Training stuck generating rollouts

Question

Training stuck generating rollouts

javirandor opened this issue a year ago · comments

Javi Rando commented a year ago

🐛 Describe the bug

This is a follow-up from issue #399.

I am facing this same issue even with the updated code.

I am trying to reproduce the HH fine-tuning example on Alpaca.

trlx.train(
    prompts=prompts,
    eval_prompts=eval_prompts,
    reward_fn=reward_fn,
    config=config,
    stop_sequences=["Human:", "human:", "Assistant:", "assistant:"]
)

My code gets stuck generating the second batch of rollouts 16/64.

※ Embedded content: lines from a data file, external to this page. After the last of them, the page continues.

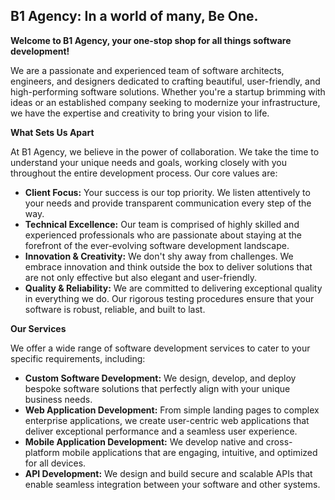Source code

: ## B1 Agency: In a world of many, Be One.

**Welcome to B1 Agency, your one-stop shop for all things software development!**

We are a passionate and experienced team of software architects, engineers, and designers dedicated to crafting beautiful, user-friendly, and high-performing software solutions. Whether you're a startup brimming with ideas or an established company seeking to modernize your infrastructure, we have the expertise and creativity to bring your vision to life.

**What Sets Us Apart**

At B1 Agency, we believe in the power of collaboration. We take the time to understand your unique needs and goals, working closely with you throughout the entire development process. Our core values are:

* **Client Focus:** Your success is our top priority. We listen attentively to your needs and provide transparent communication every step of the way.
* **Technical Excellence:** Our team is comprised of highly skilled and experienced professionals who are passionate about staying at the forefront of the ever-evolving software development landscape. 
* **Innovation & Creativity:** We don't shy away from challenges. We embrace innovation and think outside the box to deliver solutions that are not only effective but also elegant and user-friendly.
* **Quality & Reliability:** We are committed to delivering exceptional quality in everything we do. Our rigorous testing procedures ensure that your software is robust, reliable, and built to last.

**Our Services**

We offer a wide range of software development services to cater to your specific requirements, including:

* **Custom Software Development:**  We design, develop, and deploy bespoke software solutions that perfectly align with your unique business needs.
* **Web Application Development:** From simple landing pages to complex enterprise applications, we create user-centric web applications that deliver exceptional performance and a seamless user experience.
* **Mobile Application Development:**  We develop native and cross-platform mobile applications that are engaging, intuitive, and optimized for all devices.
* **API Development:** We design and build secure and scalable APIs that enable seamless integration between your software and other systems.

I am running the code on a cluster with 8xA100s (80GB) and using a custom reward model. Providing a minimal reproducible example is a bit hard for my current setup. Do you have any pointers that can help me debug this issue?

My accelerate config as taken from the repo

compute_environment: LOCAL_MACHINE
deepspeed_config:
  deepspeed_multinode_launcher: standard
  gradient_accumulation_steps: 1
  gradient_clipping: 1.0
  offload_optimizer_device: none
  offload_param_device: none
  zero3_init_flag: false
  zero_stage: 2
distributed_type: DEEPSPEED
downcast_bf16: no
dynamo_config: {}
fsdp_config: {}
machine_rank: 0
main_training_function: main
megatron_lm_config: {}
mixed_precision: bf16
num_machines: 1
num_processes: 8
rdzv_backend: static
same_network: true
use_cpu: false

Which trlX version are you using?

Installed from sourced @355c974

Additional system and package information

Python 3.9, transformers==4.28.1, torch==2.0.0, accelerate==0.18.0, deepspeed==0.9.1

Javi Rando · Answer 1 · Wed May 24 2023 22:19:27 GMT+0800 (China Standard Time)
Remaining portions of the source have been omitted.